§ Assignment
Would you write out the entries below, every one of them, exactly?

(Extracted records)

::::::::::

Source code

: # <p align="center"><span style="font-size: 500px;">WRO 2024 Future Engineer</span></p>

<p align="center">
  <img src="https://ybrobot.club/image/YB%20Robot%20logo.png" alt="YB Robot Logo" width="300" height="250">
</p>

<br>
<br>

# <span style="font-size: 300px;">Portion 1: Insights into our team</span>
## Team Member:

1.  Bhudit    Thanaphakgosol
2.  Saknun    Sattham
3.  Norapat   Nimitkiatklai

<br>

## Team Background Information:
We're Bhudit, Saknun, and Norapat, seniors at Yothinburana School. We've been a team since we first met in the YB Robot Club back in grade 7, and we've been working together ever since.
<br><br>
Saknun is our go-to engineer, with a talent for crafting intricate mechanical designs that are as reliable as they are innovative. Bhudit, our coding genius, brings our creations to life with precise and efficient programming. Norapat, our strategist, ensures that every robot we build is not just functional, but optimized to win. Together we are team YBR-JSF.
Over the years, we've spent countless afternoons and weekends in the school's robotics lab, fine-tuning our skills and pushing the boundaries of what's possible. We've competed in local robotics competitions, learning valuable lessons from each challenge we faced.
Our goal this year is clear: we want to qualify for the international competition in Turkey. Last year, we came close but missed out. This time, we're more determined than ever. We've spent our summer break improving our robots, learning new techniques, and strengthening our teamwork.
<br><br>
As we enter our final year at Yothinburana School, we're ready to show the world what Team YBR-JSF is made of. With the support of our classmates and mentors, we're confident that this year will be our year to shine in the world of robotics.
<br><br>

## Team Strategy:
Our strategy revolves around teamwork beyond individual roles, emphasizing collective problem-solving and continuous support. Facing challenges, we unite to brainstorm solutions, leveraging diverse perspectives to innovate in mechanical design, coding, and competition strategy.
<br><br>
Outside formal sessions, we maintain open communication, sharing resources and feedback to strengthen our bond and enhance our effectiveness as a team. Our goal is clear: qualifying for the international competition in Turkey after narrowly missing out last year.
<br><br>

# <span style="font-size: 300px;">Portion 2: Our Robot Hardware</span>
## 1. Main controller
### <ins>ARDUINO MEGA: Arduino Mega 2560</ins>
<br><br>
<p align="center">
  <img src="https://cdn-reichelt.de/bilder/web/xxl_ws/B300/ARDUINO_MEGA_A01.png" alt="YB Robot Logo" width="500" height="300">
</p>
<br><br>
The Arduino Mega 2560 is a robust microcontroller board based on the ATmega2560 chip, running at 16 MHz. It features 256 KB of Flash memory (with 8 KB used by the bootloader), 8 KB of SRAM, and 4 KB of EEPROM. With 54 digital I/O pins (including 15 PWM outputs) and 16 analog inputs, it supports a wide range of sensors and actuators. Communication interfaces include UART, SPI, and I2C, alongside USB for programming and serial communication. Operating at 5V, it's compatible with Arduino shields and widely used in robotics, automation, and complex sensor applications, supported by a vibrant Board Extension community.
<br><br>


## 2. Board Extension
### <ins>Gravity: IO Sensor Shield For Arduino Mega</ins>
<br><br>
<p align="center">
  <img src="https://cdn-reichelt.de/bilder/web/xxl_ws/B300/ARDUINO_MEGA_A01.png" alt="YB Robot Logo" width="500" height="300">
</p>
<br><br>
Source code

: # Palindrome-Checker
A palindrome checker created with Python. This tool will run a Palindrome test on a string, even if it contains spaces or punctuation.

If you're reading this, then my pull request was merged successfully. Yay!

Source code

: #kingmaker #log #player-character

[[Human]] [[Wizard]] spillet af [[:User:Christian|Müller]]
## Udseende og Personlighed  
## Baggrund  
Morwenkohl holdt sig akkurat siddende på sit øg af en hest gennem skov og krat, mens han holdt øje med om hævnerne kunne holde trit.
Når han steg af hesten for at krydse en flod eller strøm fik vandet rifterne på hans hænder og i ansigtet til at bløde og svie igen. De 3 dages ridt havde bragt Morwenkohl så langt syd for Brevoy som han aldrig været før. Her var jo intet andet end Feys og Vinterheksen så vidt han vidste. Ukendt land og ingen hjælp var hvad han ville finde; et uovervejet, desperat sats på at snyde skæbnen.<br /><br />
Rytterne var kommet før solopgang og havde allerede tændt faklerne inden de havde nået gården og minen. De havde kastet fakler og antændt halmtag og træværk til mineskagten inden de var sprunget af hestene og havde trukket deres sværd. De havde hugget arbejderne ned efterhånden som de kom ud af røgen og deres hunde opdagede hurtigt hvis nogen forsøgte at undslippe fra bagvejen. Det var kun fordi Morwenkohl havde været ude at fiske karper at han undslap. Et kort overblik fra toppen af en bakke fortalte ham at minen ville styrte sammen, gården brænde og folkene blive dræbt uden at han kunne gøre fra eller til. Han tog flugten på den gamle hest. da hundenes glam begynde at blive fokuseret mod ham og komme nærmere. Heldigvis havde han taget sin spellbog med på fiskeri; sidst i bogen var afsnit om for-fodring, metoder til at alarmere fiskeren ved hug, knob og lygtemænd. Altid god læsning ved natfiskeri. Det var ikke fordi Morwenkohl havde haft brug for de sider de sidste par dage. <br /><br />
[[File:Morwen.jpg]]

::::::::::

§ Written solution
Source code

: # <p align="center"><span style="font-size: 500px;">WRO 2024 Future Engineer</span></p>

<p align="center">
  <img src="https://ybrobot.club/image/YB%20Robot%20logo.png" alt="YB Robot Logo" width="300" height="250">
</p>

<br>
<br>

# <span style="font-size: 300px;">Portion 1: Insights into our team</span>
## Team Member:

1.  Bhudit    Thanaphakgosol
2.  Saknun    Sattham
3.  Norapat   Nimitkiatklai

<br>

## Team Background Information:
We're Bhudit, Saknun, and Norapat, seniors at Yothinburana School. We've been a team since we first met in the YB Robot Club back in grade 7, and we've been working together ever since.
<br><br>
Saknun is our go-to engineer, with a talent for crafting intricate mechanical designs that are as reliable as they are innovative. Bhudit, our coding genius, brings our creations to life with precise and efficient programming. Norapat, our strategist, ensures that every robot we build is not just functional, but optimized to win. Together we are team YBR-JSF.
Over the years, we've spent countless afternoons and weekends in the school's robotics lab, fine-tuning our skills and pushing the boundaries of what's possible. We've competed in local robotics competitions, learning valuable lessons from each challenge we faced.
Our goal this year is clear: we want to qualify for the international competition in Turkey. Last year, we came close but missed out. This time, we're more determined than ever. We've spent our summer break improving our robots, learning new techniques, and strengthening our teamwork.
<br><br>
As we enter our final year at Yothinburana School, we're ready to show the world what Team YBR-JSF is made of. With the support of our classmates and mentors, we're confident that this year will be our year to shine in the world of robotics.
<br><br>

## Team Strategy:
Our strategy revolves around teamwork beyond individual roles, emphasizing collective problem-solving and continuous support. Facing challenges, we unite to brainstorm solutions, leveraging diverse perspectives to innovate in mechanical design, coding, and competition strategy.
<br><br>
Outside formal sessions, we maintain open communication, sharing resources and feedback to strengthen our bond and enhance our effectiveness as a team. Our goal is clear: qualifying for the international competition in Turkey after narrowly missing out last year.
<br><br>

# <span style="font-size: 300px;">Portion 2: Our Robot Hardware</span>
## 1. Main controller
### <ins>ARDUINO MEGA: Arduino Mega 2560</ins>
<br><br>
<p align="center">
  <img src="https://cdn-reichelt.de/bilder/web/xxl_ws/B300/ARDUINO_MEGA_A01.png" alt="YB Robot Logo" width="500" height="300">
</p>
<br><br>
The Arduino Mega 2560 is a robust microcontroller board based on the ATmega2560 chip, running at 16 MHz. It features 256 KB of Flash memory (with 8 KB used by the bootloader), 8 KB of SRAM, and 4 KB of EEPROM. With 54 digital I/O pins (including 15 PWM outputs) and 16 analog inputs, it supports a wide range of sensors and actuators. Communication interfaces include UART, SPI, and I2C, alongside USB for programming and serial communication. Operating at 5V, it's compatible with Arduino shields and widely used in robotics, automation, and complex sensor applications, supported by a vibrant Board Extension community.
<br><br>


## 2. Board Extension
### <ins>Gravity: IO Sensor Shield For Arduino Mega</ins>
<br><br>
<p align="center">
  <img src="https://cdn-reichelt.de/bilder/web/xxl_ws/B300/ARDUINO_MEGA_A01.png" alt="YB Robot Logo" width="500" height="300">
</p>
<br><br>
Source code

: # Palindrome-Checker
A palindrome checker created with Python. This tool will run a Palindrome test on a string, even if it contains spaces or punctuation.

If you're reading this, then my pull request was merged successfully. Yay!

Source code

: #kingmaker #log #player-character

[[Human]] [[Wizard]] spillet af [[:User:Christian|Müller]]
## Udseende og Personlighed  
## Baggrund  
Morwenkohl holdt sig akkurat siddende på sit øg af en hest gennem skov og krat, mens han holdt øje med om hævnerne kunne holde trit.
Når han steg af hesten for at krydse en flod eller strøm fik vandet rifterne på hans hænder og i ansigtet til at bløde og svie igen. De 3 dages ridt havde bragt Morwenkohl så langt syd for Brevoy som han aldrig været før. Her var jo intet andet end Feys og Vinterheksen så vidt han vidste. Ukendt land og ingen hjælp var hvad han ville finde; et uovervejet, desperat sats på at snyde skæbnen.<br /><br />
Rytterne var kommet før solopgang og havde allerede tændt faklerne inden de havde nået gården og minen. De havde kastet fakler og antændt halmtag og træværk til mineskagten inden de var sprunget af hestene og havde trukket deres sværd. De havde hugget arbejderne ned efterhånden som de kom ud af røgen og deres hunde opdagede hurtigt hvis nogen forsøgte at undslippe fra bagvejen. Det var kun fordi Morwenkohl havde været ude at fiske karper at han undslap. Et kort overblik fra toppen af en bakke fortalte ham at minen ville styrte sammen, gården brænde og folkene blive dræbt uden at han kunne gøre fra eller til. Han tog flugten på den gamle hest. da hundenes glam begynde at blive fokuseret mod ham og komme nærmere. Heldigvis havde han taget sin spellbog med på fiskeri; sidst i bogen var afsnit om for-fodring, metoder til at alarmere fiskeren ved hug, knob og lygtemænd. Altid god læsning ved natfiskeri. Det var ikke fordi Morwenkohl havde haft brug for de sider de sidste par dage. <br /><br />
[[File:Morwen.jpg]]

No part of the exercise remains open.